HISTORY: An 18-year-old NCAA D-I football athlete developed emesis during exercise. During his freshman season, he had recurrent URIs and emesis during practice. The vomiting appeared to be post-tussive during intense exercise. The athlete has not experienced this before but has a history of asthma and allergies. Symptoms improved temporarily with a non-sedating antihistamines and a H2 blocker. But, after one week, the vomiting returned. A PPI, fluticasone nasal spray and albuterol were then added, which appeared to help. Symptoms returned in the spring and montelukast was added to his regimen. He continued to complain of mucus accumulating in his throat that would cause him to gag which would occur with intense exercise and then even while trying to sleep. An EGD was performed which was normal. The athlete was then referred for allergy testing and immunotherapy. PHYSICAL EXAMINATION: Afebrile. Pulse ox 98% on room air. NAD, A&O. Nasal mucosa is pale, boggy and swollen with clear d/c; TM clear bilaterally; OP with posterior cobble stoning; no tonsillar exudate or erythema. No cervical LAN. CV: RRR. Lungs CTAB. Abdomen ND, BS (+), mild epigastric TTP, and no rebound or mass.
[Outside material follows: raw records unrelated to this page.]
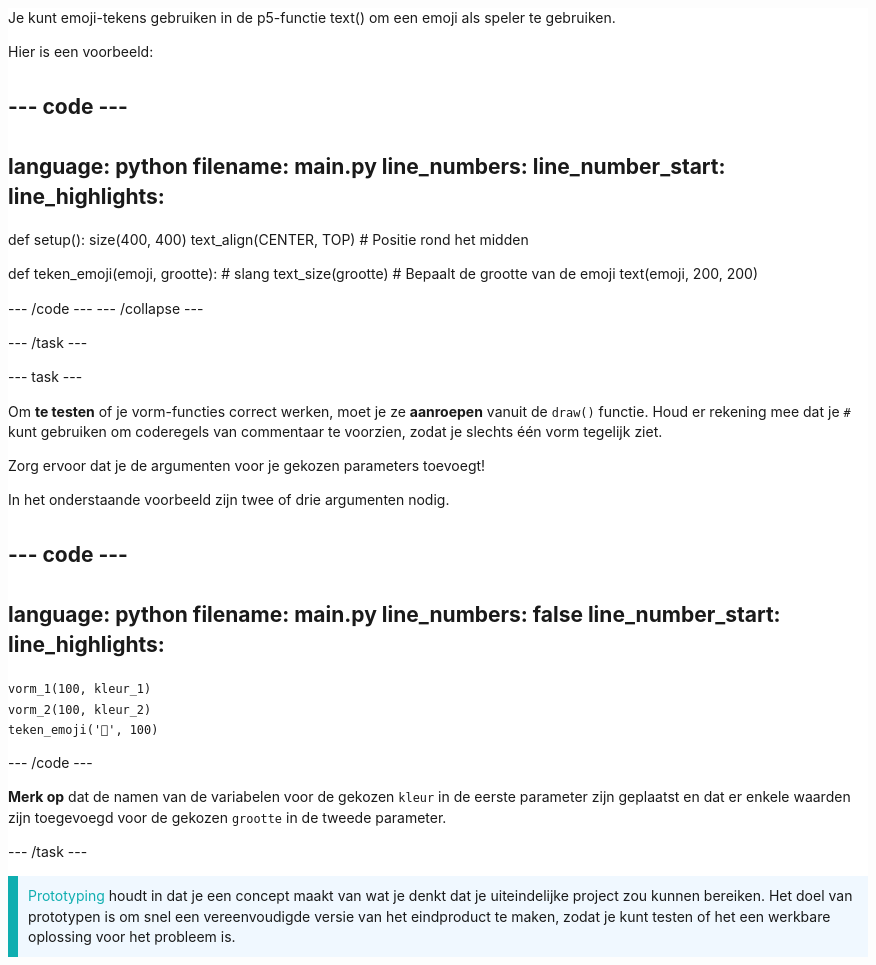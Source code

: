 Je kunt emoji-tekens gebruiken in de p5-functie text() om een emoji als speler te gebruiken.

Hier is een voorbeeld:

--- code ---
---
language: python
filename: main.py
line_numbers: 
line_number_start: 
line_highlights: 
---
def setup():
    size(400, 400)
    text_align(CENTER, TOP) # Positie rond het midden

def teken_emoji(emoji, grootte): # slang
    text_size(grootte) # Bepaalt de grootte van de emoji
    text(emoji, 200, 200)
  
--- /code ---
--- /collapse ---

--- /task ---

--- task ---

Om **te testen** of je vorm-functies correct werken, moet je ze **aanroepen** vanuit de `draw()` functie. Houd er rekening mee dat je `#` kunt gebruiken om coderegels van commentaar te voorzien, zodat je slechts één vorm tegelijk ziet.

Zorg ervoor dat je de argumenten voor je gekozen parameters toevoegt!

In het onderstaande voorbeeld zijn twee of drie argumenten nodig.

--- code ---
---
language: python
filename: main.py
line_numbers: false
line_number_start: 
line_highlights: 
---
    vorm_1(100, kleur_1)
    vorm_2(100, kleur_2)
    teken_emoji('🐍', 100)

--- /code ---

**Merk op** dat de namen van de variabelen voor de gekozen `kleur` in de eerste parameter zijn geplaatst en dat er enkele waarden zijn toegevoegd voor de gekozen `grootte` in de tweede parameter.

--- /task ---

<p style='border-left: solid; border-width:10px; border-color: #0faeb0; background-color: aliceblue; padding: 10px;'>
<span style="color: #0faeb0">Prototyping</span> houdt in dat je een concept maakt van wat je denkt dat je uiteindelijke project zou kunnen bereiken. Het doel van prototypen is om snel een vereenvoudigde versie van het eindproduct te maken, zodat je kunt testen of het een werkbare oplossing voor het probleem is.
</p>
DIFFERENTIAL DIAGNOSIS: 1. Sinusitis 2. Allergic rhinitis 3. GERD 4. Gastritis 5. asthma TESTS AND RESULTS: Chest radiograph: normal Spirometry Testing: - normal FVC - FEF max was decreased - Increased RV/TLC - diffusion 68% of predicted EGD: normal Allergy testing: (+) ragweed pollen, several weed pollens, tree pollens, several grasses, dust mites, cockroach, animal dander FINAL/WORKING DIAGNOSIS: Allergic rhinitis accompanied by emesis due to hypersensitive gag reflex stimulated by postnasal drip TREATMENT AND OUTCOMES: 1. Continue antihistamines and fluticasone nasal spray 2. Weekly immunotherapy injections 2. Dust mite bed covers to reduce exposure 3. Medication compliance With the above measures, the athlete’s symptoms were controlled and he continues to play football without difficulty.